Sure, that guy sitting in the cubicle next to you at work is annoying. We all know him: his iPod is so loud he doesn’t realize people can hear him drumming on his desk and singing every third line of Shakira’s “Hips Don’t Lie” in a nasally, falsetto whisper. It is true, The Handbook could devote an entire chapter to Desktop Divas, but a douche of even bigger proportions has arrived on the world stage. His name is Prices.

This week, Prices vaulted six spots to number two on the list of biggest douche bags on the planet. Take a look at the Top Ten (first place votes in parentheses):

  1. Brodie (193)
  2. Prices (25)
  3. Sidney Crosby (2)
  4. Voldemort
  5. European explorers
  6. R. Kelly
  7. That guy at Clarendon Ballroom last weekend who sidled up to the bar and bought a drink for the girl I was clearly hitting on…and he was wearing those Cole Haan driving mocs I saw at Nordstrom the day before but couldn’t afford. They were like $300! I guess that douche bag had enough cash…he sure was flossing it last weekend…douche…
  8. Snidely Whiplash
  9. Karl Rove
  10. That same guy from the Ballroom (see no. 7). I really wanted those shoes…dammit…

But this is not about shoes. It’s about Prices. Since 2007, Prices have cost the average American more money than gambling and Lindsay Lohan combined (smashing 2006’s record of just over $1,967,047 billion). And now, even as the U.S. economy is slumping, Prices keep rising.
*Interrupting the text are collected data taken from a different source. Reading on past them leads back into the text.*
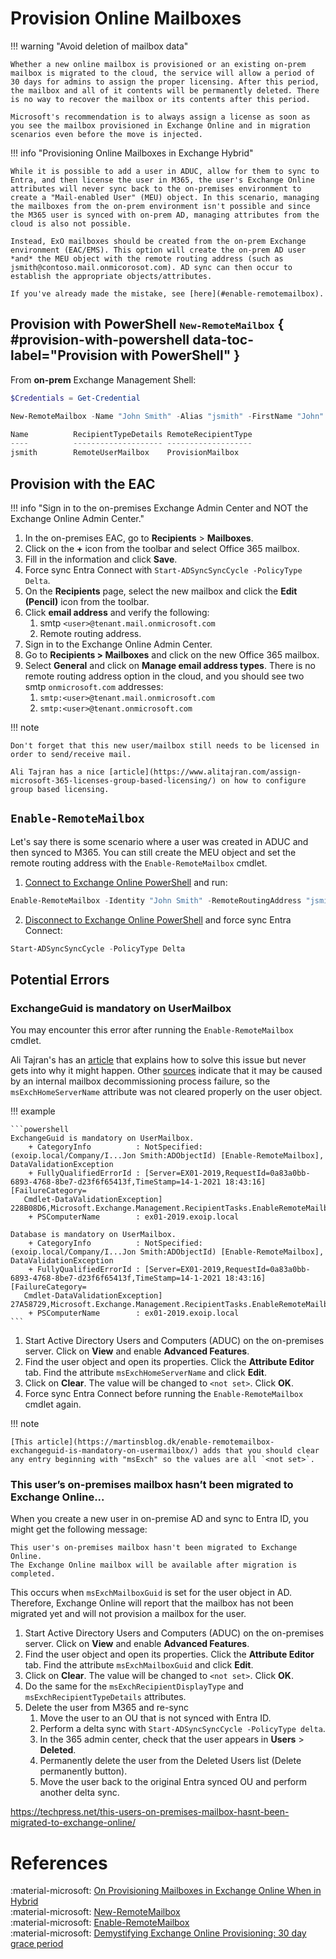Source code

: # Provision Online Mailboxes

!!! warning "Avoid deletion of mailbox data"

    Whether a new online mailbox is provisioned or an existing on-prem mailbox is migrated to the cloud, the service will allow a period of 30 days for admins to assign the proper licensing. After this period, the mailbox and all of it contents will be permanently deleted. There is no way to recover the mailbox or its contents after this period.
    
    Microsoft's recommendation is to always assign a license as soon as you see the mailbox provisioned in Exchange Online and in migration scenarios even before the move is injected.

!!! info "Provisioning Online Mailboxes in Exchange Hybrid"

    While it is possible to add a user in ADUC, allow for them to sync to Entra, and then license the user in M365, the user's Exchange Online attributes will never sync back to the on-premises environment to create a "Mail-enabled User" (MEU) object. In this scenario, managing the mailboxes from the on-prem environment isn't possible and since the M365 user is synced with on-prem AD, managing attributes from the cloud is also not possible. 

    Instead, ExO mailboxes should be created from the on-prem Exchange environment (EAC/EMS). This option will create the on-prem AD user *and* the MEU object with the remote routing address (such as jsmith@contoso.mail.onmicorosot.com). AD sync can then occur to establish the appropriate objects/attributes.

    If you've already made the mistake, see [here](#enable-remotemailbox). 

## Provision with PowerShell <small>`New-RemoteMailbox`</small> { #provision-with-powershell data-toc-label="Provision with PowerShell" }

From **on-prem** Exchange Management Shell:

```powershell title="1. Set a password for the new user"
$Credentials = Get-Credential
```

```powershell title="2. Provision the mailbox with New-RemoteMailbox"
New-RemoteMailbox -Name "John Smith" -Alias "jsmith" -FirstName "John" -LastName "Smith" -UserPrincipalName "jsmith@nep.com" -RemoteRoutingAddress "jsmith@nep.mail.onmicrosoft.com" -Password $Credentials.Password
```

```powershell title="3. Inspect the output"
Name          RecipientTypeDetails RemoteRecipientType
----          -------------------- -------------------
jsmith        RemoteUserMailbox    ProvisionMailbox
```

## Provision with the EAC

!!! info "Sign in to the on-premises Exchange Admin Center and NOT the Exchange Online Admin Center."

1. In the on-premises EAC, go to **Recipients** > **Mailboxes**.
2. Click on the **+** icon from the toolbar and select Office 365 mailbox.
3. Fill in the information and click **Save**.
4. Force sync Entra Connect with `Start-ADSyncSyncCycle -PolicyType Delta`.
5. On the **Recipients** page, select the new mailbox and click the **Edit (Pencil)** icon from the toolbar.
6. Click **email address** and verify the following:
    1. smtp `<user>@tenant.mail.onmicrosoft.com`
    2. Remote routing address.
7. Sign in to the Exchange Online Admin Center.
8. Go to **Recipients > Mailboxes** and click on the new Office 365 mailbox.
9. Select **General** and click on **Manage email address types**. There is no remote routing address option in the cloud, and you should see two smtp `onmicrosoft.com` addresses:
    1. `smtp:<user>@tenant.mail.onmicrosoft.com`
    2. `smtp:<user>@tenant.onmicrosoft.com`

!!! note

    Don't forget that this new user/mailbox still needs to be licensed in order to send/receive mail. 
    
    Ali Tajran has a nice [article](https://www.alitajran.com/assign-microsoft-365-licenses-group-based-licensing/) on how to configure group based licensing.

## `Enable-RemoteMailbox`

Let's say there is some scenario where a user was created in ADUC and then synced to M365. You can still create the MEU object and set the remote routing address with the `Enable-RemoteMailbox` cmdlet.

1. [Connect to Exchange Online PowerShell](exo-powershell.md#usage) and run:<br>

```powershell
Enable-RemoteMailbox -Identity "John Smith" -RemoteRoutingAddress "jsmith@nep.mail.onmicrosoft.com" -Alias "jsmith" -DisplayName "John Smith"
```
2. [Disconnect to Exchange Online PowerShell](exo-powershell.md#usage) and force sync Entra Connect:<br>
```powershell
Start-ADSyncSyncCycle -PolicyType Delta
```

## Potential Errors 

### ExchangeGuid is mandatory on UserMailbox

You may encounter this error after running the `Enable-RemoteMailbox` cmdlet.

Ali Tajran's has an [article](https://www.alitajran.com/enable-remotemailbox-exchangeguid-is-mandatory-on-usermailbox/) that explains how to solve this issue but never gets into why it might happen. Other [sources](https://www.mistercloudtech.com/2017/02/06/fixing-the-exchangeguid-is-mandatory-on-usermailbox-issue/) indicate that it may be caused by an internal mailbox decommissioning process failure, so the `msExchHomeServerName` attribute was not cleared properly on the user object.

!!! example

    ```powershell
    ExchangeGuid is mandatory on UserMailbox.
        + CategoryInfo          : NotSpecified: (exoip.local/Company/I...Jon Smith:ADObjectId) [Enable-RemoteMailbox], DataValidationException
        + FullyQualifiedErrorId : [Server=EX01-2019,RequestId=0a83a0bb-6893-4768-8be7-d23f6f65413f,TimeStamp=14-1-2021 18:43:16] [FailureCategory=
       Cmdlet-DataValidationException] 228B08D6,Microsoft.Exchange.Management.RecipientTasks.EnableRemoteMailbox
        + PSComputerName        : ex01-2019.exoip.local

    Database is mandatory on UserMailbox.
        + CategoryInfo          : NotSpecified: (exoip.local/Company/I...Jon Smith:ADObjectId) [Enable-RemoteMailbox], DataValidationException
        + FullyQualifiedErrorId : [Server=EX01-2019,RequestId=0a83a0bb-6893-4768-8be7-d23f6f65413f,TimeStamp=14-1-2021 18:43:16] [FailureCategory=
       Cmdlet-DataValidationException] 27A58729,Microsoft.Exchange.Management.RecipientTasks.EnableRemoteMailbox
        + PSComputerName        : ex01-2019.exoip.local
    ```

1. Start Active Directory Users and Computers (ADUC) on the on-premises server. Click on **View** and enable **Advanced Features**.
2. Find the user object and open its properties. Click the **Attribute Editor** tab. Find the attribute `msExchHomeServerName` and click **Edit**.
3. Click on **Clear**. The value will be changed to `<not set>`. Click **OK**.
4. Force sync Entra Connect before running the `Enable-RemoteMailbox` cmdlet again.

!!! note

    [This article](https://martinsblog.dk/enable-remotemailbox-exchangeguid-is-mandatory-on-usermailbox/) adds that you should clear any entry beginning with "msExch" so the values are all `<not set>`.

### This user’s on-premises mailbox hasn’t been migrated to Exchange Online...

When you create a new user in on-premise AD and sync to Entra ID, you might get the following message:

```
This user's on-premises mailbox hasn't been migrated to Exchange Online. 
The Exchange Online mailbox will be available after migration is completed.
```

This occurs when `msExchMailboxGuid` is set for the user object in AD. Therefore, Exchange Online will report that the mailbox has not been migrated yet and will not provision a mailbox for the user.

1. Start Active Directory Users and Computers (ADUC) on the on-premises server. Click on **View** and enable **Advanced Features**.
2. Find the user object and open its properties. Click the **Attribute Editor** tab. Find the attribute `msExchMailboxGuid` and click **Edit**.
3. Click on **Clear**. The value will be changed to `<not set>`. Click **OK**.
4. Do the same for the `msExchRecipientDisplayType` and `msExchRecipientTypeDetails` attributes.
5. Delete the user from M365 and re-sync
    1. Move the user to an OU that is not synced with Entra ID.
    2. Perform a delta sync with `Start-ADSyncSyncCycle -PolicyType delta`.
    3. In the 365 admin center, check that the user appears in **Users** > **Deleted**.
    4. Permanently delete the user from the Deleted Users list (Delete permanently button).
    5. Move the user back to the original Entra synced OU and perform another delta sync.

<https://techpress.net/this-users-on-premises-mailbox-hasnt-been-migrated-to-exchange-online/>

# References

:material-microsoft: [On Provisioning Mailboxes in Exchange Online When in Hybrid](https://techcommunity.microsoft.com/blog/exchange/on-provisioning-mailboxes-in-exchange-online-when-in-hybrid/1406335)<br>
:material-microsoft: [New-RemoteMailbox](https://learn.microsoft.com/en-us/powershell/module/exchange/new-remotemailbox?view=exchange-ps)<br>
:material-microsoft: [Enable-RemoteMailbox](https://learn.microsoft.com/en-us/powershell/module/exchange/enable-remotemailbox?view=exchange-ps)<br>
:material-microsoft: [Demystifying Exchange Online Provisioning: 30 day grace period](https://techcommunity.microsoft.com/blog/exchange/demystifying-exchange-online-provisioning-architecture-exchange-object-types-and/4204206)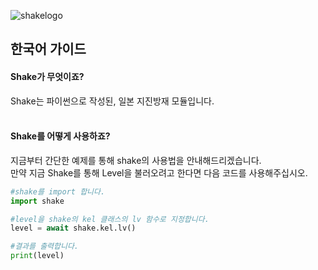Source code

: ![shakelogo](https://user-images.githubusercontent.com/96969568/167048056-bb3829a4-55e3-4513-8a99-7d5143d2fbe9.png)

## 한국어 가이드

#### Shake가 무엇이죠?
Shake는 파이썬으로 작성된, 일본 지진방재 모듈입니다.
<br/>
<br/>
#### Shake를 어떻게 사용하죠?
지금부터 간단한 예제를 통해 shake의 사용법을 안내해드리겠습니다.
<br/>
만약 지금 Shake를 통해 Level을 불러오려고 한다면 다음 코드를 사용해주십시오.
<br/>
```python
#shake를 import 합니다.
import shake

#level을 shake의 kel 클래스의 lv 함수로 지정합니다.
level = await shake.kel.lv()

#결과를 출력합니다.
print(level)
```
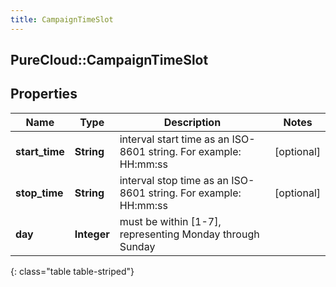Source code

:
 ```yaml
---
title: CampaignTimeSlot
---
```

## PureCloud::CampaignTimeSlot

## Properties

|Name | Type | Description | Notes|
|------------ | ------------- | ------------- | -------------|
| **start_time** | **String** | interval start time as an ISO-8601 string. For example: HH:mm:ss | [optional] |
| **stop_time** | **String** | interval stop time as an ISO-8601 string. For example: HH:mm:ss | [optional] |
| **day** | **Integer** | must be within [1-7], representing Monday through Sunday | |
{: class="table table-striped"}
Today, gas costs $4.00 per gallon, rice costs $0.21 per pound, and hiring a naked woman to clean your home costs $100 per hour. Even the price of corn is rising, which means in one week, your favorite Woodford Reserve Perfect Manhattan could run you $25.00 instead of $21.00. It is truly a tragedy. No, there’s no bigger douche bag right now than Prices, and things going from douche to douchier. But, judging by a recent interview with DBH, Prices doesn’t seem too concerned:

DBH: You’re approval ratings have hit an all time low, yet you’ve continued your meteoric rise this past year. What keeps that smile on your face?
PRICES: Well, it’s true. Pretty much everyone hates me. But it’s hard not to smile when you make this much money.
DBH: Do you have any fans at all?
PRICES: Of course! John Hofmeister, the president of the Shell Oil Company, invited me to his private floating yacht/island/waterpark/leper colony for Spring Break. We had a great time drinking fresh-clubbed baby seal wine out of panda skulls. I got to pet some of the lepers, too. With gloves on, of course.
DBH: That sounds amazing.
PRICES: Yeah, it was awesome until the velociraptors got out of their zone and then one of the dilopasauruses spit all over my Prada boat shoes.
DBH: Wasn’t that in Jurassic Park?
PRICES: Yes, he owns three of those as well. And a Wendy’s.
DBH: So you pretty much just hang out with rich people all of the time.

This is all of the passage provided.